Please write out all the data that follows exactly, without the pictures.

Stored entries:
============

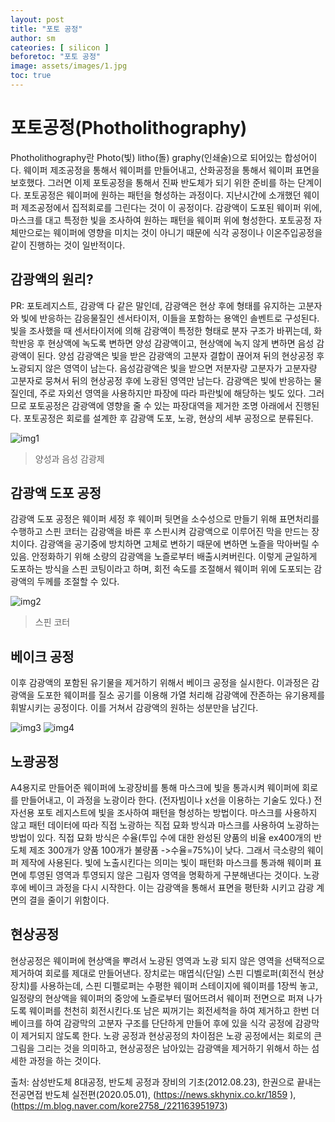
 ```yaml
---
layout: post
title: "포토 공정"
author: sm
cateories: [ silicon ]
beforetoc: "포토 공정"
image: assets/images/1.jpg
toc: true
---
```


# 포토공정(Photholithography)
Photholithography란 Photo(빛) litho(돌) graphy(인쇄술)으로 되어있는 합성어이다. 웨이퍼 제조공정을 통해서 웨이퍼를 만들어내고, 산화공정을 통해서 웨이퍼 표면을 보호했다. 그러면 이제 포토공정을 통해서 진짜 반도체가 되기 위한 준비를 하는 단계이다. 포토공정은 웨이퍼에 원하는 패턴을 형성하는 과정이다. 지난시간에 소개했던 웨이퍼 제조공정에서 집적회로를 그린다는 것이 이 공정이다. 감광액이 도포된 웨이퍼 위에, 마스크를 대고 특정한 빛을 조사하여 원하는 패턴을 웨이퍼 위에 형성한다. 포토공정 자체만으로는 웨이퍼에 영향을 미치는 것이 아니기 때문에 식각 공정이나 이온주입공정을 같이 진행하는 것이 일반적이다.

## 감광액의 원리?

PR: 포토레지스트, 감광액 다 같은 말인데, 감광액은 현상 후에 형태를 유지하는 고분자와 빛에 반응하는 감응물질인 센서타이저, 이들을 포함하는 용액인 솔벤트로 구성된다. 빛을 조사했을 때 센서타이저에 의해 감광액이 특정한 형태로 분자 구조가 바뀌는데, 화학반응 후 현상액에 녹도록 변하면 양성 감광액이고, 현상액에 녹지 않게 변하면 음성 감광액이 된다. 양섬 감광액은 빛을 받은 감광액의 고분자 결합이 끊어져 뒤의 현상공정 후 노광되지 않은 영역이 남는다. 음성감광액은 빛을 받으면 저분자량 고분자가 고분자량 고분자로 뭉쳐서 뒤의 현상공정 후에 노광된 영역만 남는다. 감광액은 빛에 반응하는 물질인데, 주로 자외선 영역을 사용하지만 파장에 따라 파란빛에 해당하는 빛도 있다. 그러므로 포토공정은 감광액에 영향을 줄 수 있는 파장대역을 제거한 조명 아래에서 진행된다. 포토공정은 회로를 설계한 후 감광액 도포, 노광, 현상의 세부 공정으로 분류된다. 

![img1](/images/sm_2/sm1.jpg)
> 양성과 음성 감광제



## 감광액 도포 공정

감광액 도포 공정은 웨이퍼 세정 후 웨이퍼 뒷면을 소수성으로 만들기 위해 표면처리를 수행하고 스핀 코터는 감광액을 바른 후 스핀시켜 감광액으로 이루어진 막을 만드는 장치이다. 감광액을 공기중에 방치하면 고체로 변하기 때문에 변하면 노즐을 막아버릴 수 있음. 안정화하기 위해 소량의 감광액을 노즐로부터 배출시켜버린다. 이렇게 균일하게 도포하는 방식을 스핀 코팅이라고 하며, 회전 속도를 조절해서 웨이퍼 위에 도포되는 감광액의 두께를 조절할 수 있다.


![img2](/images/sm_2/sm2.jpg)
> 스핀 코터 

## 베이크 공정
이후 감광액의 포함된 유기물을 제거하기 위해서 베이크 공정을 실시한다. 이과정은 감광액을 도포한 웨이퍼를 질소 공기를 이용해 가열 처리해 감광액에 잔존하는 유기용제를 휘발시키는 공정이다. 이를 거쳐서 감광액의 원하는 성분만을 남긴다. 
 

![img3](/images/sm_2/sm3.jpg)
![img4](/images/sm_2/sm4.jpg)



## 노광공정

A4용지로 만들어준 웨이퍼에 노광장비를 통해 마스크에 빛을 통과시켜 웨이퍼에 회로를 만들어내고, 이 과정을 노광이라 한다. (전자빔이나 x선을 이용하는 기술도 있다.) 전자선용 포토 레지스트에 빛을 조사하여 패턴을 형성하는 방법이다. 마스크를 사용하지 않고 패턴 데이터에 따라 직접 노광하는 직접 묘화 방식과 마스크를 사용하여 노광하는 방법이 있다. 직접 묘화 방식은 수율(투입 수에 대한 완성된 양품의 비율 ex400개의 반도체 제조 300개가 양품 100개가 불량품 ->수율=75%)이 낮다. 그래서 극소량의 웨이퍼 제작에 사용된다. 빛에 노출시킨다는 의미는 빛이 패턴화 마스크를 통과해 웨이퍼 표면에 투영된 영역과 투영되지 않은 그림자 영역을 명확하게 구분해낸다는 것이다. 노광 후에 베이크 과정을 다시 시작한다. 이는 감광액을 통해서 표면을 평탄화 시키고 감광 계면의 결을 줄이기 위함이다.



## 현상공정

현상공정은 웨이퍼에 현상액을 뿌려서 노광된 영역과 노광 되지 않은 영역을 선택적으로 제거하여 회로를 제대로 만들어낸다. 장치로는 매엽식(단일) 스핀 디벨로퍼(회전식 현상 장치)를 사용하는데, 스핀 디펠로퍼는 수평한 웨이퍼 스테이지에 웨이퍼를 1장씩 놓고, 일정량의 현상액을 웨이퍼의 중앙에 노즐로부터 떨어뜨려서 웨이퍼 전면으로 퍼져 나가도록 웨이퍼를 천천히 회전시킨다.또 남은 찌꺼기는 회전세척을 하여 제거하고 한번 더 베이크를 하여 감광막의 고분자 구조를 단단하게 만들어 후에 있을 식각 공정에 감광막이 제거되지 않도록 한다. 
노광 공정과 현상공정의 차이점은 노광 공정에서는 회로의 큰 그림을 그리는 것을 의미하고, 현상공정은 남아있는 감광액을 제거하기 위해서 하는 섬세한 과정을 하는 것이다.

출처: 삼성반도체 8대공정, 반도체 공정과 장비의 기초(2012.08.23), 한권으로 끝내는 전공면접 반도체 실전편(2020.05.01), (https://news.skhynix.co.kr/1859 ), (https://m.blog.naver.com/kore2758_/221163951973)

============

Output below
 ```yaml
---
layout: post
title: "포토 공정"
author: sm
cateories: [ silicon ]
beforetoc: "포토 공정"
image: assets/images/1.jpg
toc: true
---
```


# 포토공정(Photholithography)
Photholithography란 Photo(빛) litho(돌) graphy(인쇄술)으로 되어있는 합성어이다. 웨이퍼 제조공정을 통해서 웨이퍼를 만들어내고, 산화공정을 통해서 웨이퍼 표면을 보호했다. 그러면 이제 포토공정을 통해서 진짜 반도체가 되기 위한 준비를 하는 단계이다. 포토공정은 웨이퍼에 원하는 패턴을 형성하는 과정이다. 지난시간에 소개했던 웨이퍼 제조공정에서 집적회로를 그린다는 것이 이 공정이다. 감광액이 도포된 웨이퍼 위에, 마스크를 대고 특정한 빛을 조사하여 원하는 패턴을 웨이퍼 위에 형성한다. 포토공정 자체만으로는 웨이퍼에 영향을 미치는 것이 아니기 때문에 식각 공정이나 이온주입공정을 같이 진행하는 것이 일반적이다.

## 감광액의 원리?

PR: 포토레지스트, 감광액 다 같은 말인데, 감광액은 현상 후에 형태를 유지하는 고분자와 빛에 반응하는 감응물질인 센서타이저, 이들을 포함하는 용액인 솔벤트로 구성된다. 빛을 조사했을 때 센서타이저에 의해 감광액이 특정한 형태로 분자 구조가 바뀌는데, 화학반응 후 현상액에 녹도록 변하면 양성 감광액이고, 현상액에 녹지 않게 변하면 음성 감광액이 된다. 양섬 감광액은 빛을 받은 감광액의 고분자 결합이 끊어져 뒤의 현상공정 후 노광되지 않은 영역이 남는다. 음성감광액은 빛을 받으면 저분자량 고분자가 고분자량 고분자로 뭉쳐서 뒤의 현상공정 후에 노광된 영역만 남는다. 감광액은 빛에 반응하는 물질인데, 주로 자외선 영역을 사용하지만 파장에 따라 파란빛에 해당하는 빛도 있다. 그러므로 포토공정은 감광액에 영향을 줄 수 있는 파장대역을 제거한 조명 아래에서 진행된다. 포토공정은 회로를 설계한 후 감광액 도포, 노광, 현상의 세부 공정으로 분류된다. 

![img1](/images/sm_2/sm1.jpg)
> 양성과 음성 감광제



## 감광액 도포 공정

감광액 도포 공정은 웨이퍼 세정 후 웨이퍼 뒷면을 소수성으로 만들기 위해 표면처리를 수행하고 스핀 코터는 감광액을 바른 후 스핀시켜 감광액으로 이루어진 막을 만드는 장치이다. 감광액을 공기중에 방치하면 고체로 변하기 때문에 변하면 노즐을 막아버릴 수 있음. 안정화하기 위해 소량의 감광액을 노즐로부터 배출시켜버린다. 이렇게 균일하게 도포하는 방식을 스핀 코팅이라고 하며, 회전 속도를 조절해서 웨이퍼 위에 도포되는 감광액의 두께를 조절할 수 있다.


![img2](/images/sm_2/sm2.jpg)
> 스핀 코터 

## 베이크 공정
이후 감광액의 포함된 유기물을 제거하기 위해서 베이크 공정을 실시한다. 이과정은 감광액을 도포한 웨이퍼를 질소 공기를 이용해 가열 처리해 감광액에 잔존하는 유기용제를 휘발시키는 공정이다. 이를 거쳐서 감광액의 원하는 성분만을 남긴다. 
 

![img3](/images/sm_2/sm3.jpg)
![img4](/images/sm_2/sm4.jpg)



## 노광공정

A4용지로 만들어준 웨이퍼에 노광장비를 통해 마스크에 빛을 통과시켜 웨이퍼에 회로를 만들어내고, 이 과정을 노광이라 한다. (전자빔이나 x선을 이용하는 기술도 있다.) 전자선용 포토 레지스트에 빛을 조사하여 패턴을 형성하는 방법이다. 마스크를 사용하지 않고 패턴 데이터에 따라 직접 노광하는 직접 묘화 방식과 마스크를 사용하여 노광하는 방법이 있다. 직접 묘화 방식은 수율(투입 수에 대한 완성된 양품의 비율 ex400개의 반도체 제조 300개가 양품 100개가 불량품 ->수율=75%)이 낮다. 그래서 극소량의 웨이퍼 제작에 사용된다. 빛에 노출시킨다는 의미는 빛이 패턴화 마스크를 통과해 웨이퍼 표면에 투영된 영역과 투영되지 않은 그림자 영역을 명확하게 구분해낸다는 것이다. 노광 후에 베이크 과정을 다시 시작한다. 이는 감광액을 통해서 표면을 평탄화 시키고 감광 계면의 결을 줄이기 위함이다.



## 현상공정

현상공정은 웨이퍼에 현상액을 뿌려서 노광된 영역과 노광 되지 않은 영역을 선택적으로 제거하여 회로를 제대로 만들어낸다. 장치로는 매엽식(단일) 스핀 디벨로퍼(회전식 현상 장치)를 사용하는데, 스핀 디펠로퍼는 수평한 웨이퍼 스테이지에 웨이퍼를 1장씩 놓고, 일정량의 현상액을 웨이퍼의 중앙에 노즐로부터 떨어뜨려서 웨이퍼 전면으로 퍼져 나가도록 웨이퍼를 천천히 회전시킨다.또 남은 찌꺼기는 회전세척을 하여 제거하고 한번 더 베이크를 하여 감광막의 고분자 구조를 단단하게 만들어 후에 있을 식각 공정에 감광막이 제거되지 않도록 한다. 
노광 공정과 현상공정의 차이점은 노광 공정에서는 회로의 큰 그림을 그리는 것을 의미하고, 현상공정은 남아있는 감광액을 제거하기 위해서 하는 섬세한 과정을 하는 것이다.

출처: 삼성반도체 8대공정, 반도체 공정과 장비의 기초(2012.08.23), 한권으로 끝내는 전공면접 반도체 실전편(2020.05.01), (https://news.skhynix.co.kr/1859 ), (https://m.blog.naver.com/kore2758_/221163951973)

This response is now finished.